Mansfield’s pitch, according to the Bloomberg account that surfaced eight years later when Srouji had become impossible to ignore, was structured around a sentence that almost no other company in the world could plausibly say. Apple, he told Srouji, was going to start designing its own processors. There was no team yet to speak of. Steve Jobs had decided, after the experience of building the first iPhone on Samsung’s reference silicon and watching Intel decline to be the iPhone’s chip supplier, that Apple could not let somebody else hold the part of the product that mattered most. Mansfield was offering Srouji the chance to build that team from scratch, to set the architecture, to hire the people, to ship a chip into a product that the world had not yet seen and that would, if Jobs was right, end up in hundreds of millions of pockets. Srouji took a few weeks. He moved his family to Cupertino in March of that year and took the badge.
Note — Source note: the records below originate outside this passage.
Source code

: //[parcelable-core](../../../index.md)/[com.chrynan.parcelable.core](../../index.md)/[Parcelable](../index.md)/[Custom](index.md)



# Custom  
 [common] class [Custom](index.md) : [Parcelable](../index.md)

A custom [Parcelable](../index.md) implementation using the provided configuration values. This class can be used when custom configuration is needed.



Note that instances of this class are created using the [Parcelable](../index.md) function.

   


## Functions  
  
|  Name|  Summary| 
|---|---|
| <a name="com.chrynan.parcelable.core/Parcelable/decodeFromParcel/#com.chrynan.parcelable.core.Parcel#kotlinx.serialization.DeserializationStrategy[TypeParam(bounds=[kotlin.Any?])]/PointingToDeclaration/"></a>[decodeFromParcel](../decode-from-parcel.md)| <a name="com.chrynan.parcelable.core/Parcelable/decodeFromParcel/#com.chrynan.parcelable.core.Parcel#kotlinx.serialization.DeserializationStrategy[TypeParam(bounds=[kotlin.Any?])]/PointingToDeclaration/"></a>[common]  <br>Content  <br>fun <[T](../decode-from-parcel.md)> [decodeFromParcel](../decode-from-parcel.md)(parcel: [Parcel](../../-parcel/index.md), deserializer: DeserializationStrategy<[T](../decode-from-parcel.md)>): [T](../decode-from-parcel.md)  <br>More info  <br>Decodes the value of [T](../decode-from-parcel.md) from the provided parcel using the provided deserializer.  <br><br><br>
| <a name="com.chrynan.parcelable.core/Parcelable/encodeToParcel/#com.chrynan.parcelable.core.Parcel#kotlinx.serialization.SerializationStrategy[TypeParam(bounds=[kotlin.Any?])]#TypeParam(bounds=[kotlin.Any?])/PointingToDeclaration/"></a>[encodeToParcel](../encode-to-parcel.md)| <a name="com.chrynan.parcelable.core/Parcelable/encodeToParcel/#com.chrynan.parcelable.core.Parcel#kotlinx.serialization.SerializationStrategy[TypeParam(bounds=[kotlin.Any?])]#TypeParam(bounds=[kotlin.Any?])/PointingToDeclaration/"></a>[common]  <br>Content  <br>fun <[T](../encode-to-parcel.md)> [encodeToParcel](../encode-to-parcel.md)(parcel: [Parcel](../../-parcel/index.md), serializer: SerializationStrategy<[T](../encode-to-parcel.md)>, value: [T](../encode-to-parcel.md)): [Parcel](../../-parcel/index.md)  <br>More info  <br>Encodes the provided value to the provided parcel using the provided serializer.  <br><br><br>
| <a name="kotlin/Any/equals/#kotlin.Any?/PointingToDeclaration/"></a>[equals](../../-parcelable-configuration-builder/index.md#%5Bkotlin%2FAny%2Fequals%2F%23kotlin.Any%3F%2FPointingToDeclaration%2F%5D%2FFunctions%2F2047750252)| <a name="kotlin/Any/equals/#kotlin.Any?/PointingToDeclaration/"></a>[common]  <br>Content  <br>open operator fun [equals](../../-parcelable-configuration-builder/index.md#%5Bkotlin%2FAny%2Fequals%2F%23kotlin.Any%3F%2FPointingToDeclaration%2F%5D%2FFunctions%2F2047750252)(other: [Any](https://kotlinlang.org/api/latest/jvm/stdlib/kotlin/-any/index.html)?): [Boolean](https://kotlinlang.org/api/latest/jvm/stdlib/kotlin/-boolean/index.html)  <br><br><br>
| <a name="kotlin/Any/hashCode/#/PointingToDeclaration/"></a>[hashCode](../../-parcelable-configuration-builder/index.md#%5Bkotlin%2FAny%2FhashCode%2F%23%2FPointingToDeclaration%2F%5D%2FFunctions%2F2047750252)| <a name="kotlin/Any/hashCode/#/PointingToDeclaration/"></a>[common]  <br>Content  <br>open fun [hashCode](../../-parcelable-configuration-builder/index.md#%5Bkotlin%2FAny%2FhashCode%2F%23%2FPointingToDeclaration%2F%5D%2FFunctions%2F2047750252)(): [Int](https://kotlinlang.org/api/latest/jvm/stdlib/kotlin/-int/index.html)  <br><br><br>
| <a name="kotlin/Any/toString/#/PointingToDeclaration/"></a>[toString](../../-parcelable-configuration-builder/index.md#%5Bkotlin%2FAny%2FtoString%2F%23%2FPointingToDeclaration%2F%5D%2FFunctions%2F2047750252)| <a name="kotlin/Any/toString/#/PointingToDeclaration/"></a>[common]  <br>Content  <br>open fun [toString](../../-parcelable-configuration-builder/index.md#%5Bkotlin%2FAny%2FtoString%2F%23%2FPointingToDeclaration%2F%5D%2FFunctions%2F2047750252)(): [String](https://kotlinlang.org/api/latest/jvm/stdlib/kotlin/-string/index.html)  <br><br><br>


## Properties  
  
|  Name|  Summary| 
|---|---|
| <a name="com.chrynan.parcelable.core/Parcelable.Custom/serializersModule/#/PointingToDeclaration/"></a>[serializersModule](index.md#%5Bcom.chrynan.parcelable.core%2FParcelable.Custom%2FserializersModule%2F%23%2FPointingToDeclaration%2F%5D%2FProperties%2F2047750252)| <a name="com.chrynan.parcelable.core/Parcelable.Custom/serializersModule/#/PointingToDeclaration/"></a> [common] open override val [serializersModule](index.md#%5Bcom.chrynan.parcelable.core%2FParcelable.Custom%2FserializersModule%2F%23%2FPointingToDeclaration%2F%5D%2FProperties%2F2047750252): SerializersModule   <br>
He arrived to find roughly forty engineers working on chip-related problems inside Apple. By the end of the decade his organization would be in the high hundreds. By the time Apple launched the M1 twelve years later, the silicon group would number in the thousands, distributed across Cupertino, Austin, Munich, Herzliya, Haifa, and a half-dozen other sites. The largest in-house semiconductor design organization in any consumer electronics company had been built one quiet hire at a time, mostly out of public view, from the foundation that Mansfield laid that spring.

The deeper origin of that bet was a phone call Steve Jobs had placed the previous year. Sometime in the run-up to the original iPhone, Jobs had asked Paul Otellini, then chief executive of Intel, whether Intel would be willing to manufacture a custom processor for the device he was about to ship. Otellini was running the most successful semiconductor company in history. He had committee meetings to listen to, margin targets to defend, and a roadmap dominated by x86 chips that had little overlap, technically or commercially, with what a smartphone needed. After internal review, he turned Apple down. Years later, in an interview with the journalist Alexis Madrigal at The Atlantic, Otellini would describe the rejection in the language of a regretted bet: the volume forecast at the time, he said, had not justified the investment, and the world would have been a lot different if Intel had said yes.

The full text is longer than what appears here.